August / Monthly / Tutorials / Software / Home

A Quick Overview of Sof

First of all, what is Sof? Sof (Signal Object File), one of the most attractive features of the IFCs, provides us with a way to simplify and unify file I/O among all data objects in the IFCs. Sof also makes it easy to represent files in either binary or text format. Each IFC has the following methods: read, readData, write, and writeData. The read method will, by default, search a file for a tag corresponding to the name of its class. If this tag is found, the read method proceeds to call the readData method which is responsible for reading the actual object member data from the file. The class's readData method calls the readData methods of each of the class's member data (or whatever member data we feel needs to be read from a file for a particular data object). The write and writeData methods follow the same principle. In doing this, we can nest as many data objects as we want in a class and not increase the complexity of the I/O methods needed for that class. Another convenient features of Sof is that read and write methods have very little involvment in taking different actions for binary and text file representations. Most of these decisions are made in the Sof parser and the Sof class.

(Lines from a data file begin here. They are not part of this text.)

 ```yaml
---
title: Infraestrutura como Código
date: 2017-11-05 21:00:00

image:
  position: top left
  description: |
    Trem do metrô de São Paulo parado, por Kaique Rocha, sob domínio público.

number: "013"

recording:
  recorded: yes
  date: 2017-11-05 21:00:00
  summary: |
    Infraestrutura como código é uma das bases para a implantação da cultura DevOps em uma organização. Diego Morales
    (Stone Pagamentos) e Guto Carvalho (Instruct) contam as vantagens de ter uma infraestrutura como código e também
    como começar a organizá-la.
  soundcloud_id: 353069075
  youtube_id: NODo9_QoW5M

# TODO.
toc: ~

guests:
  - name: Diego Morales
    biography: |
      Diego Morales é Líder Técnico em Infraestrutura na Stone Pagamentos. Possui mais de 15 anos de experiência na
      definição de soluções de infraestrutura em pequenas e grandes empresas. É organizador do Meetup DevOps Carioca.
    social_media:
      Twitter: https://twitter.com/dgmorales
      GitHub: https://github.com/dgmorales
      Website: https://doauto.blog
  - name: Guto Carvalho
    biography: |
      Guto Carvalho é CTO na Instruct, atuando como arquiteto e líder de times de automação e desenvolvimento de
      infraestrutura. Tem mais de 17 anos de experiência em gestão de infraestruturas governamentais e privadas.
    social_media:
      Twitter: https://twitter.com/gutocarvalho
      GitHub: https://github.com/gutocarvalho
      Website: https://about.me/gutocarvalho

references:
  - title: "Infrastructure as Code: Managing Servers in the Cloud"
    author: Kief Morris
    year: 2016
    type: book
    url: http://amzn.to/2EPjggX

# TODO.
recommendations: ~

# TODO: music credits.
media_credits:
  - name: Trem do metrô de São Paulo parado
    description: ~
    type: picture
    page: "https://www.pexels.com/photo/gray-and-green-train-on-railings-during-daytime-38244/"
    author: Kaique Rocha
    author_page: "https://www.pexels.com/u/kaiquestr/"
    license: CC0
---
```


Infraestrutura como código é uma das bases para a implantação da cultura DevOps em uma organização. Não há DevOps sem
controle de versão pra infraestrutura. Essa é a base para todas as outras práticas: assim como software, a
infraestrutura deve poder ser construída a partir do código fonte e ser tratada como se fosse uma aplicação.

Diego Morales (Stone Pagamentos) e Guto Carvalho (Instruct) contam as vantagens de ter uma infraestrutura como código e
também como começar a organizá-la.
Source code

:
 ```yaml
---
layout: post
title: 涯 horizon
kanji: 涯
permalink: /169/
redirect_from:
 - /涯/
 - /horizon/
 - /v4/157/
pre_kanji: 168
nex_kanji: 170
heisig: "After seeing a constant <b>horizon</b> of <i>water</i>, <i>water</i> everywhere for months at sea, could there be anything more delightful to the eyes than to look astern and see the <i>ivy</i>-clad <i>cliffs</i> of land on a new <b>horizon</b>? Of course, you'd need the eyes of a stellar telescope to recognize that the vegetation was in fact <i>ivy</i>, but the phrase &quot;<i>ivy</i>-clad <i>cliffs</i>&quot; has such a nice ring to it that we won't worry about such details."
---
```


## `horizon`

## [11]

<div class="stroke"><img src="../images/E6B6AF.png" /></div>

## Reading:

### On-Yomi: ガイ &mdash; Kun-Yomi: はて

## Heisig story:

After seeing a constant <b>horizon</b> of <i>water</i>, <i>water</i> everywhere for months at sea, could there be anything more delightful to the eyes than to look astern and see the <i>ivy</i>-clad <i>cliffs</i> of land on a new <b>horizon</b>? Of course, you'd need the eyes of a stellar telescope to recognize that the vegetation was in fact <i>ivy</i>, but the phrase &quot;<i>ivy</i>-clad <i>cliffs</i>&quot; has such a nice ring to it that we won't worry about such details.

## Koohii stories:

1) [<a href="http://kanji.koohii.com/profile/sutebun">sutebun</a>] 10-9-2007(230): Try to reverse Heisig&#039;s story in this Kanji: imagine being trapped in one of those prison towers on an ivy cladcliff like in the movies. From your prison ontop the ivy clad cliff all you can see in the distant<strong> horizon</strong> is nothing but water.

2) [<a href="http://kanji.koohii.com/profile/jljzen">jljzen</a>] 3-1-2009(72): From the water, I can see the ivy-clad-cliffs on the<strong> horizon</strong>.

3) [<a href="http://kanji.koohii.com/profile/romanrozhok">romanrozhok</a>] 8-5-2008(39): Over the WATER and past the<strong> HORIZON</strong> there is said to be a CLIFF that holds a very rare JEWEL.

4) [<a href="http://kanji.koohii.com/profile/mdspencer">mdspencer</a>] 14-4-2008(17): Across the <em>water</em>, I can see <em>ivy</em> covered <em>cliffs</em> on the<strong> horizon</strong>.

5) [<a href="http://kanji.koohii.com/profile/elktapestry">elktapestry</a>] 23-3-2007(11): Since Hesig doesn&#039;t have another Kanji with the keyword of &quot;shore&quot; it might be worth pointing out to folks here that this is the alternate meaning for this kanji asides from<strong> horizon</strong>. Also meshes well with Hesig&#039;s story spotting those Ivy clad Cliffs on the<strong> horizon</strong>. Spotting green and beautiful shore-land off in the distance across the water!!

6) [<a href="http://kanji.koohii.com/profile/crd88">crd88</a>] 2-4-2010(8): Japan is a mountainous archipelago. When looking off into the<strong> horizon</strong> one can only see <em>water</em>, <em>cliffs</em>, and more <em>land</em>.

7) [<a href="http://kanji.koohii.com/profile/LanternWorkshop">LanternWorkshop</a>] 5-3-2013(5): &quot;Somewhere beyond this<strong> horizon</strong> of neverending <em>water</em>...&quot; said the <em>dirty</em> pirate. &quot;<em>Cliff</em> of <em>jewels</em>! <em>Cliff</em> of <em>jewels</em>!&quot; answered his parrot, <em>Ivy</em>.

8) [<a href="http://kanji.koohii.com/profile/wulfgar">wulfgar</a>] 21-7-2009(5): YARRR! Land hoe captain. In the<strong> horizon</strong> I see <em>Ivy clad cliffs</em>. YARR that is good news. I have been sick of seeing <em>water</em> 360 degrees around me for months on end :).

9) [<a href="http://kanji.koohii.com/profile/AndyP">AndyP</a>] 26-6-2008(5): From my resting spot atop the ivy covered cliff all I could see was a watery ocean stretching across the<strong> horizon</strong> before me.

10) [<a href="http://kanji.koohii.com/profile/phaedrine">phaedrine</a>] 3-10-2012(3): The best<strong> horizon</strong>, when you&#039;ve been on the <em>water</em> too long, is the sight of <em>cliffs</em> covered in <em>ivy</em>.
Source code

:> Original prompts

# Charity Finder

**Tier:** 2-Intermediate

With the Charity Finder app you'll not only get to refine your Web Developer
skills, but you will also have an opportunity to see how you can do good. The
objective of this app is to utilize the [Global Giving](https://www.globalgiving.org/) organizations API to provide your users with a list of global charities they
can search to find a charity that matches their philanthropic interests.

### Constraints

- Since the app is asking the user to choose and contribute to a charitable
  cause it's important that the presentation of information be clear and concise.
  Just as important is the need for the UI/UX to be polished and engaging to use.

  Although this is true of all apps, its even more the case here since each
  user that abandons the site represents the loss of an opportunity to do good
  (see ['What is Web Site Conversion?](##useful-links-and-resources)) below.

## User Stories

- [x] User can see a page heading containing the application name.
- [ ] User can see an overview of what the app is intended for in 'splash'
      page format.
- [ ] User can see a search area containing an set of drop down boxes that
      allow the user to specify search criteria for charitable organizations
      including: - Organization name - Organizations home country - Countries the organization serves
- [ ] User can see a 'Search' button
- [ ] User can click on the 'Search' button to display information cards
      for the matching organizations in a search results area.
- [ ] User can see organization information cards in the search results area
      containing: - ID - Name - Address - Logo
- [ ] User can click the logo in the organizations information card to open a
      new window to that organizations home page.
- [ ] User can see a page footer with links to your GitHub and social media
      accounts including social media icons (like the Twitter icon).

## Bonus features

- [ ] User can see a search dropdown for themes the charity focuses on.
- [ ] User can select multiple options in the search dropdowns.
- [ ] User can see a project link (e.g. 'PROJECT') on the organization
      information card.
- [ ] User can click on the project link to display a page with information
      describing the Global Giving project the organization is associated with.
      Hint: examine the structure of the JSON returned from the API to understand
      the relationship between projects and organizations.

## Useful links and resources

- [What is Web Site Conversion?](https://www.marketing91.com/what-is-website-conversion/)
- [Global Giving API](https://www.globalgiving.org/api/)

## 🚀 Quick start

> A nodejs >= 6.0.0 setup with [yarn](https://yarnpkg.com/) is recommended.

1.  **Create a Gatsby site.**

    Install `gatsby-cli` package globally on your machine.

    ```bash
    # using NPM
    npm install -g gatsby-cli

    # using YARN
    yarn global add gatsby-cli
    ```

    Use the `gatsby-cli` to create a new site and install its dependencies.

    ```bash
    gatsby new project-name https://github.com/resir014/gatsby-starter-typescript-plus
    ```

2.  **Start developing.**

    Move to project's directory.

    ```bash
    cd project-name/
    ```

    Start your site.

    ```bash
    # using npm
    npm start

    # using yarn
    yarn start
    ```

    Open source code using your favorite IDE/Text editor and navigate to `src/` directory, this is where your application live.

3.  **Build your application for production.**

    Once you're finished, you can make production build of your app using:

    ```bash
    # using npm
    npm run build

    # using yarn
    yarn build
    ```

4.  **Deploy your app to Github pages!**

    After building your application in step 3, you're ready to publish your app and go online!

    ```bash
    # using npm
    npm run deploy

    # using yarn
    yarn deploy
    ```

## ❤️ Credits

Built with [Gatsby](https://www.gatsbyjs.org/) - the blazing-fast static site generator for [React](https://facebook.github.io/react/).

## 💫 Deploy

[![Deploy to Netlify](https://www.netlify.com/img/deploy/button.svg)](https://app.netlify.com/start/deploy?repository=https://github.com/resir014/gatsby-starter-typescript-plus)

IHD (ISIP Hierarchical Digraph)

Early versions of our software only supported one language model format, which we called Digraph. To store a language model to a file, we used to write it's components, which were SearchLevel objects, individually to the file instead of writing a single object. SearchLevel objects were stored in a similar manner. Each of the different components had a separate tag that identified the type of component. Instead of using the traditional Sof 'read' and 'write' methods for LanguageModel object I/O, we used the methods 'load' and 'store' to read and write the language model components to and from a file. If we were to look at a text representation of one of these files, there was no clear indication that the file contained a language model. Click here to see an example.

This method of storing a language model prevented the ability to store other data, besides the language model data, to the file. For example, if we were to create a new type of language model in the future that used the original LanguageModel object as a data type, it would be very difficult to store the new type of language model to a file. Also, we may want to store multiple language models to a file, but this method of storing prevented that as well.

As we begin to support multiple industry standard grammar formats (JSGF, XML), we find that it's much more convenient to store a self-contained LanguageModel Sof object to a file rather than individual components. This way, we can use the power of Sof to unify these different formats so that they may be easily read and written. The image to the right illustrates how we now store a LanguageModel object in IHD format. When LanguageModel's write method is called, the system writes a LanguageModel tag and the format of the language model, which is IHD in this case. The system proceeds to write a HierarchicalDigraph object, which is a class we use to encapsulate the vector of SearchLevel objects that comprises the "guts" of the language model. Click here to see an example of the new IHD language model format. This method of LanguageModel I/O eliminates the contraints set by the previous method.

Converting to IHD

Don't worry, your old language model files aren't useless. If you still have the native file created by network builder, all you need to do is load the native file in network builder, and save the file in IHD format. A tutorial for using isip_network_builder can be found here.

If you don't have the native language model, but you still have the the old Digraph language model, you can convert to the new IHD format using either isip_network_builder or isip_network_converter. To use isip_network_builder, simply load the old file and save in IHD format, just as you would do with native file. To convert using isip_network_converter, use the following command:

isip_network_converter -input_format IHD -output_format IHD -output_type TEXT input_file output_file smp_file

You can also use DIGRAPH as the input format and IHD as the output format. The output file will be in the new IHD format.

These changes will be included with our upcoming release, which is scheduled for sometime this fall. If you'd like to check out the most current (pre-released) version of our software, see the tutorial here.